The Bible is chock full of cross-references – interactions with other cultural texts, for sure, but the incredible number of cross references between the 66 books that became the Christian Bible is quite amazing. There are 63,000 cross references in the Bible depicted in this graphic.

Bible-Cross-References-Infographic

Some of these cross references are more hefty than others – but the way the Bible links the words of the prophets in the Old Testament with the actions and words of Jesus is pretty stunning story-telling (more stunning if the connections are what actually happened, not just things creative writers invented – and I believe they are). This sort of intertextuality is Tarantino on steroids – that definitive guide to Tarantino, impressive though it is, contains 179 examples. Examples from one guy. From 18 of his movies. This infographic depicts about 352 times the number of references Tarantino managed, from 66 books, written by about 40 authors. The Bible’s intertextuality, in my opinion, is significantly more impressive because of the integration of the creativity of so many people, over so long, to tell a coherent story that also does both pop culture references and references within the universe of the Biblical texts.
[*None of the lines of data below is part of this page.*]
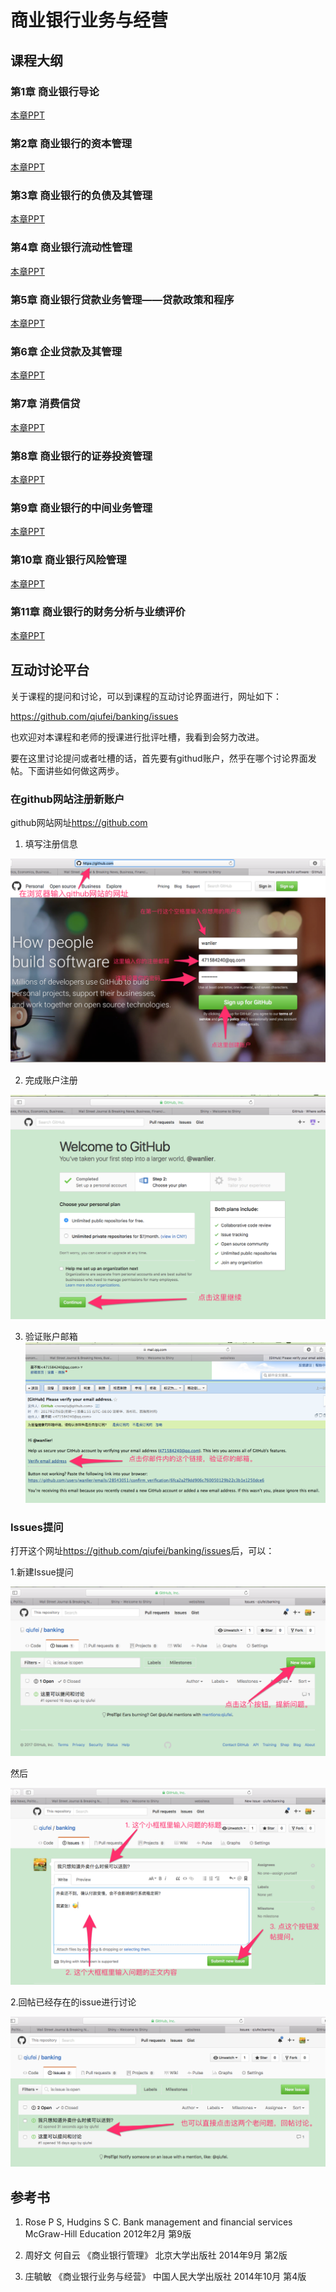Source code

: # 商业银行业务与经营

## 课程大纲

### 第1章   商业银行导论
 
<!-- 1. 商业银行的起源和发展。 -->

<!-- 2. 商业银行的性质及职能。包括信用中介职能，支付中介职能、信用创造职能和金融服务功能。 -->

<!-- 3. 商业银行的经营原则。包括安全性、流动性、盈利性，以及三性原则的矛盾与协调。 -->

<!-- 4. 商业银行的组织结构和政府对银行业的监管。 -->

[本章PPT](http://htmlpreview.github.com/?https://github.com/qiufei/banking/blob/master/PPT/第一章导论.html)




### 第2章   商业银行的资本管理


<!-- 1. 商业银行资本的性质与作用。介绍商业银行面临的主要风险，以及银行资本的多种功能。 -->

<!-- 2. 商业银行资本的构。 -->

<!-- 3. 资本充足与银行稳健。包括资本与银行倒闭风险，资本充足与银行稳健，《巴塞尔协议》对国际银行业资本充足性的测定。 -->

<!-- 4. 商业银行的资本管理。包括商业银行资本的需要量，银行的资本计划，银行资本的内部融资，银行资本的外部融资。 -->

<!-- 5.  我国商业银行的资本现状与分析。包括我国商业银行的资本构成分析，我国商业银行的资本充足状况分析。 -->

[本章PPT](http://htmlpreview.github.com/?https://github.com/qiufei/banking/blob/master/PPT/第二章资本管理.html)


### 第3章   商业银行的负债及其管理

<!-- 1. 商业银行负债的重要性与构成。 -->

<!-- 2. 商业银行存款的管理。主要介绍存款管理的目标、存款成本的构成及存款的定价方法，如成本加利润定价、边际成本定价法、其他定价方法。 -->

<!-- 3. 商业银行非存款性负债的管理，主要是对借入资金的管理。包括分析借入资金时应该考虑的因素，以及各种借入资金的渠道，如同业拆借、从中央银行的贴现借款、证券回购、国际金融市场融资、发行中长期债券。 -->

<!-- 4. 我国商业银行的负债结构分析。包括我国商业银行存款的构成、我国商业银行的负债结构。 -->

[本章PPT](http://htmlpreview.github.com/?https://github.com/qiufei/banking/blob/master/PPT/第三章负债管理.html)

### 第4章   商业银行流动性管理

<!-- 1. 商业银行现金资产管理的目的和原则。包括现金资产的构成、现金资产管理的目的、管理的原则。 -->

<!-- 2. 商业银行的现金资产与流动性需求。包括银行流动性需求与供给的影响因素、流动性需求的预测方法。 -->

<!-- 3. 商业银行的流动性管理。包括流动性管理的原则、流动性管理的方法。 -->

<!-- 4. 我国国有商业银行流动性分析。 -->

[本章PPT](http://htmlpreview.github.com/?https://github.com/qiufei/banking/blob/master/PPT/第四章现金资产管理.html)


### 第5章   商业银行贷款业务管理——贷款政策和程序

<!-- 1. 贷款的种类。 -->

<!-- 2. 贷款的政策与程序。主要介绍国际商业银行信用评价的“6C”原则、贷款的相关政策、贷款的决策程序、贷款协议的主要内容与格式。 -->

<!-- 3. 贷款的质量评价，主要介绍贷款五级分类的方法、过程，贷款分类结果的评价指标与方法。 -->

<!-- 4. 问题贷款的管理，主要介绍低质量贷款和信贷政策欠佳的征兆、问题贷款的处理程序、贷款损失准备金的提取方法。 -->

<!-- 5. 我国商业银行信贷资产管理现状。包括我国金融融机构信贷资产的增长、我国银行体系信贷资产的结构、我国国有商业银行信贷资产的质量、处理不良资产的金融资产管理公司。 -->

[本章PPT](http://htmlpreview.github.com/?https://github.com/qiufei/banking/blob/master/PPT/第五章贷款政策与管理.html)


### 第6章   企业贷款及其管理

<!-- 1. 对企业借款理由的分析。包括银行贷款管理过程、企业借款理由的分析。 -->

<!-- 2. 借款企业的信用分析。包括对借款企业的财务分析、对借款企业现金流量的分析、借款企业的担保分析、对借款企业的非财务因素分析。 -->

<!-- 3. 企业贷款的定价。包括成本加成贷款定价法、价格领导模型定价法、成本—收益定价法。 -->

[本章PPT](http://htmlpreview.github.com/?https://github.com/qiufei/banking/blob/master/PPT/第六章企业贷款.html)

### 第7章  消费信贷

<!-- 1. 消费信贷的种类和特点。包括居民住宅抵押贷款、非住宅贷款、消费信贷的特点。 -->

<!-- 2. 消费信贷的信用分析。包括财务分析的主要内容和目标、资产分析具体方法、收入分析、负债分析、综合分析；个人信用评估的Z计分模型、“5C”判断法、信贷计分法等。 -->

<!-- 3. 住宅抵押贷款的管理，主要介绍住宅抵押贷款的传统及创新业务种类、住宅抵押贷款的业务流程、还款方法、风险分析，住宅抵押贷款证券化。 -->

<!-- 4. 汽车贷款管理，主要介绍“直客式”与“间客式”两种模式下商业银行汽车贷款业务的流程、风险及管理办法。 -->

<!-- 5. 信用卡贷款管理，主要介绍信用卡的种类与在我国的发展、信用卡贷款相关规定及风险管理。 -->

<!-- 6. 消费信贷的定价，主要介绍消费信贷定价的一般原则、影响因素、定价模型和利息计算方法。 -->

<!-- 7. 我国商业银行银行个人信贷的发展现状及前景。包括我国消费信贷产生和发展的背景、我国消费信贷的现状及前景展望。 -->

[本章PPT](http://htmlpreview.github.com/?https://github.com/qiufei/banking/blob/master/PPT/第七章个人贷款.html)

### 第8章   商业银行的证券投资管理

<!-- 1. 商业银行证券投资概述。包括证券投资的概念和目的、商业银行证券投资的种类。 -->

<!-- 2. 商业银行证券投资的收益与风险。包括商业银行证券投资的收益、商业银行证券投资的风险、商业银行证券投资风险的测度、商业银行证券投资风险与收益的关系。 -->

<!-- 3. 商业银行证券投资的一般策略。包括分散化投资法、期限分离法、灵活调整法、证券调换法。 -->

<!-- 4. 银行业与证券业的分离与融合。包括银行业和证券业分离与融合的发展历史、银行业与证券业运行模式及其利弊分析。 -->

[本章PPT](http://htmlpreview.github.com/?https://github.com/qiufei/banking/blob/master/PPT/第八章商业银行证券投资管理.html)

### 第9章   商业银行的中间业务管理

<!-- 1. 商业银行中间业务概述。包括中间业务的涵义、中间业务最基本的性质、中间业务的特点、中间业务的种类。 -->

<!-- 2. 商业银行的国内结算业务。包括结算的概念、结算的作用、结算的原则和纪律、国内结算的工具、结算方式。 -->

<!-- 3. 信托与租赁业务。包括信托业务、租赁业务。 -->

<!-- 4. 代理业务与信用卡业务。 -->

<!-- 5. 商业银行中间业务发展现状。包括推动中间业务发展的因素分析、中间业务性质的变化、中间业务和几个相关概念、中间业务的发展现状。 -->

[本章PPT](http://htmlpreview.github.com/?https://github.com/qiufei/banking/blob/master/PPT/第九章商业银行中间业务.html)

### 第10章   商业银行风险管理

<!-- 1. 商业银行资产负债管理理论与发展。包括资产管理理论、负债管理理论、资产负债综合管理理论、资产负债外管理理论。 -->

<!-- 2. 资产负债管理方法。包括资金总库法、资金分配法、线性规划法。 -->

<!-- 3. 商业银行的利率风险管理。包括资金缺口管理、持续缺口管理。 -->

<!-- 4. 我国国有商业银行资产负债管理的实践。包括我国国有商业银行深化资产负债管理的制约因素、我国国有商业银行资产负债比例管理。 -->

[本章PPT](http://htmlpreview.github.com/?https://github.com/qiufei/banking/blob/master/PPT/第十章商业银行风险管理.html)

### 第11章   商业银行的财务分析与业绩评价

<!-- 1. 商业银行的资产负债表。包括资产负债表的结构、银行资产负债表的内容。 -->

<!-- 2. 商业银行的损益表。 -->

<!-- 3. 商业银行的现金流量表。 -->

<!-- 4. 商业银行的财务分析的几种主要方法。包括几种常用的财务比率、结构分析法、同业比较分析法。 -->

<!-- 5. 商业银行的盈利能力分析。 -->


[本章PPT](http://htmlpreview.github.com/?https://github.com/qiufei/banking/blob/master/PPT/第十一章商业银行的业绩评价.html)


## 互动讨论平台

关于课程的提问和讨论，可以到课程的互动讨论界面进行，网址如下：

<https://github.com/qiufei/banking/issues>

也欢迎对本课程和老师的授课进行批评吐槽，我看到会努力改进。

要在这里讨论提问或者吐槽的话，首先要有githud账户，然乎在哪个讨论界面发帖。下面讲些如何做这两步。

### 在github网站注册新账户

github网站网址<https://github.com>

1. 填写注册信息

![zhuce](./pic/github-1.png)

2. 完成账户注册

![finish](./pic/github-2.png)

3. 验证账户邮箱
![mail](./pic/github-mail.png)


### Issues提问

打开这个网址<https://github.com/qiufei/banking/issues>后，可以：

1.新建Issue提问

![new issue step1](./pic/issue-new1.png)

然后

![new issue step2](./pic/issue-new2.png)

2.回帖已经存在的issue进行讨论 

![old issue](./pic/issue-old.png)



## 参考书

1. Rose P S, Hudgins S C. Bank management and financial services  McGraw-Hill Education 2012年2月 第9版 

2. 周好文 何自云  《商业银行管理》    北京大学出版社   2014年9月 第2版

3. 庄毓敏 《商业银行业务与经营》 中国人民大学出版社  2014年10月 第4版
As far as I’m concerned there are two options with the Bible. It is definitely an amazingly integrated story full of deliberation, intricacy and elegance – transcending a bunch of archaic genres that we aren’t particularly well equipped to grapple with. This story is either fiction, invented by a string of genius Tarantino like humans, operating across cultures, or it is truth, divinely authored through a string of genius Tarantino like humans. I like the concluding remarks from the essay I, Pencil mentioned above, at this point. I think what is true in this paragraph about the making of a pencil is truer about the writing of the Bible.

“I, Pencil, am a complex combination of miracles: a tree, zinc, copper, graphite, and so on. But to these miracles which manifest themselves in Nature an even more extraordinary miracle has been added: the configuration of creative human energies—millions of tiny know-hows configurating naturally and spontaneously in response to human necessity and desire and in the absence of any human master-minding! Since only God can make a tree, I insist that only God could make me. Man can no more direct these millions of know-hows to bring me into being than he can put molecules together to create a tree.”

The use of tropes (type-scenes, reoccuring metaphors, images, objects, patterns, or ideas) in both narrative and meta-narrative

Tarantino has certain trademarks – some more offensive than others – that reoccur throughout his movies. These serve to link the movies together as ‘Tarantino’ movies. They are part of his distinctives. They are part of his personality.

The Bible is chock full of trademarks, or motifs, that reoccur across different books. There are also threads that carry the narrative across these books, through the cross references depicted above, to link the books of the Bible as one unfolding story. That’s part of the added appeal.

Here are just a few.

1. Women who can’t conceive falling pregnant and giving birth to a miraculous child after being visited by a messenger from God, the child then plays a significant part in God’s rescue plan. Starting with Abraham and Sarah (Isaac), then Jacob and Rachel (Joseph), then Sampson’s parents (his mother isn’t named), Elkanah and Hannah (who have Samuel), Zechariah and Elizabeth (John the Baptist), then, of course, Mary – the most unlikely mother – gives birth to Jesus.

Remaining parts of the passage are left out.